Başkan Erdoğan, 2022'de yollara çıkması beklenen otomobille ilgili şu detayları verdi:
"2020'de şarj alt yapımız hazır olacak. Şimdiden bu otomobil yerli ve millidir. Aracımız çevreyi hiç kirletmeyecek. Avrupa'nın klasik olmayan doğuştan elektrikli ilk ve tek SUV modelinin sahibi olacağız. Küresel bir marka peşindeyiz."
Yerli elektrikli otomobil üretim tesisi Bursa'da kurulacak. 5 modelde yılda 175 bin adet üretilecek.
Yerli otonun dikkat çeken özellikleri
Yerli otomobilin motor gücü 150 kw olarak açıklanırken, 2 çeker aracın 200 beygir, 4 çeker aracın ise 400 beygir gücünde olduğu, otomobilin 30 dakikanın altında hızlı şarjla yüzde 80 doluluğa ulaşacağı, li-ion pil hücreleriyle 300 artı ve 500 artı kilometre menzile sahip olacağı belirtildi.
Yerli otomobilin uzaktan 4G/5G bağlantıyla merkeze bağlanarak güncellemeleri yapılacak. Arıza durumunda araç servis ekibi uzaktan müdahale edebilecek. Otonom sürüş teknolojisine sahip olacak yerli otomobil, trafiğin sıkışık olduğu zamanlarda kendiliğinden dur-kalk yapacak, böylelikle sürücünün direksiyonla kontrol etmesine gerek kalmayacak.
Yerli otomobil, 7 standart, 2 opsiyonel hava yastığı ve aktif güvenlik sistemlerine sahip olacak. Tüm tekerlerden çekiş ile 400 beygir güce sahip olacak. 0-100 kilometre hıza 4,8 saniyede ulaşacak araç, 180 kilometre azami hıza sahip olacak.
Aynı mesafeyi kat etmek için daha düşük enerji gereksinimine bağlı olarak kilometre başına maliyet, içten yanmalı motorlu otomobillere göre yerli otoda çok daha düşük olacak.

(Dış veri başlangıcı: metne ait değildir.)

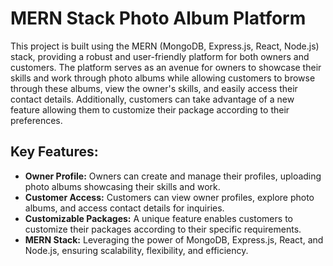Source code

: # MERN Stack Photo Album Platform

This project is built using the MERN (MongoDB, Express.js, React, Node.js) stack, providing a robust and user-friendly platform for both owners and customers. The platform serves as an avenue for owners to showcase their skills and work through photo albums while allowing customers to browse through these albums, view the owner's skills, and easily access their contact details. Additionally, customers can take advantage of a new feature allowing them to customize their package according to their preferences.

## Key Features:

- **Owner Profile:** Owners can create and manage their profiles, uploading photo albums showcasing their skills and work.
- **Customer Access:** Customers can view owner profiles, explore photo albums, and access contact details for inquiries.
- **Customizable Packages:** A unique feature enables customers to customize their packages according to their specific requirements.
- **MERN Stack:** Leveraging the power of MongoDB, Express.js, React, and Node.js, ensuring scalability, flexibility, and efficiency.
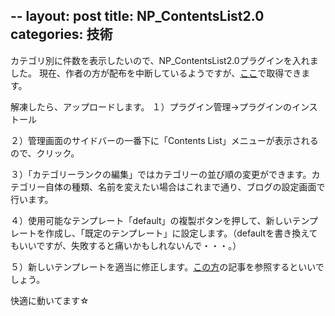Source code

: --
layout: post
title: NP_ContentsList2.0
categories: 技術
--

カテゴリ別に件数を表示したいので、NP_ContentsList2.0プラグインを入れました。
現在、作者の方が配布を中断しているようですが、<a href="http://japan.nucleuscms.org/bb/viewtopic.php?t=2291" target="_blank">ここ</a>で取得できます。

解凍したら、アップロードします。
１）プラグイン管理→プラグインのインストール

２）管理画面のサイドバーの一番下に「Contents List」メニューが表示されるので、クリック。

３）「カテゴリーランクの編集」ではカテゴリーの並び順の変更ができます。カテゴリー自体の種類、名前を変えたい場合はこれまで通り、ブログの設定画面で行います。

４）使用可能なテンプレート「default」の複製ボタンを押して、新しいテンプレートを作成し、「既定のテンプレート」に設定します。（defaultを書き換えてもいいですが、失敗すると痛いかもしれないんで・・・。）

５）新しいテンプレートを適当に修正します。<a href="http://since2004.org/item/58" target="_blank">この方</a>の記事を参照するといいでしょう。

快適に動いてます☆

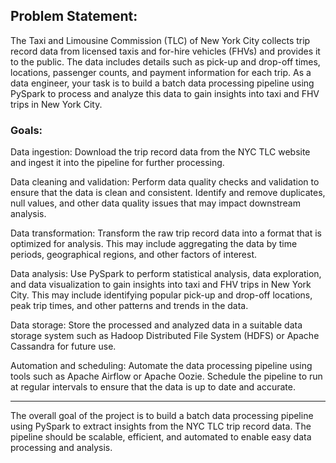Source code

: ## Problem Statement:

The Taxi and Limousine Commission (TLC) of New York City collects trip record data from licensed taxis and for-hire vehicles (FHVs) and provides it to the public. The data includes details such as pick-up and drop-off times, locations, passenger counts, and payment information for each trip. As a data engineer, your task is to build a batch data processing pipeline using PySpark to process and analyze this data to gain insights into taxi and FHV trips in New York City.

### Goals:

Data ingestion: Download the trip record data from the NYC TLC website and ingest it into the pipeline for further processing.

Data cleaning and validation: Perform data quality checks and validation to ensure that the data is clean and consistent. Identify and remove duplicates, null values, and other data quality issues that may impact downstream analysis.

Data transformation: Transform the raw trip record data into a format that is optimized for analysis. This may include aggregating the data by time periods, geographical regions, and other factors of interest.

Data analysis: Use PySpark to perform statistical analysis, data exploration, and data visualization to gain insights into taxi and FHV trips in New York City. This may include identifying popular pick-up and drop-off locations, peak trip times, and other patterns and trends in the data.

Data storage: Store the processed and analyzed data in a suitable data storage system such as Hadoop Distributed File System (HDFS) or Apache Cassandra for future use.

Automation and scheduling: Automate the data processing pipeline using tools such as Apache Airflow or Apache Oozie. Schedule the pipeline to run at regular intervals to ensure that the data is up to date and accurate.

---

The overall goal of the project is to build a batch data processing pipeline using PySpark to extract insights from the NYC TLC trip record data. The pipeline should be scalable, efficient, and automated to enable easy data processing and analysis.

Prof. Dr. Mahmud Es'ad Coşan, 1986'da İlim Sanat Dergisinde kaleme aldığı başmakalesinde; kendi otomobilimizi, tankımızı ve uçağımızı kendimiz üretmemiz gerektiğini şu özlü ifade ile ortaya koymuştu:
"Kendi otomobilimizi, tankımızı, uçağımızı, radarımızı, füzemizi, atomumuzu, uydumuzu kendimiz yapmalı, ‘ağyar’a muhtaç durumdan kurtulmalı, taşıma su ile değirmen dönmeyeceğini bunca acı tecrübeden sonra anlamalıyız."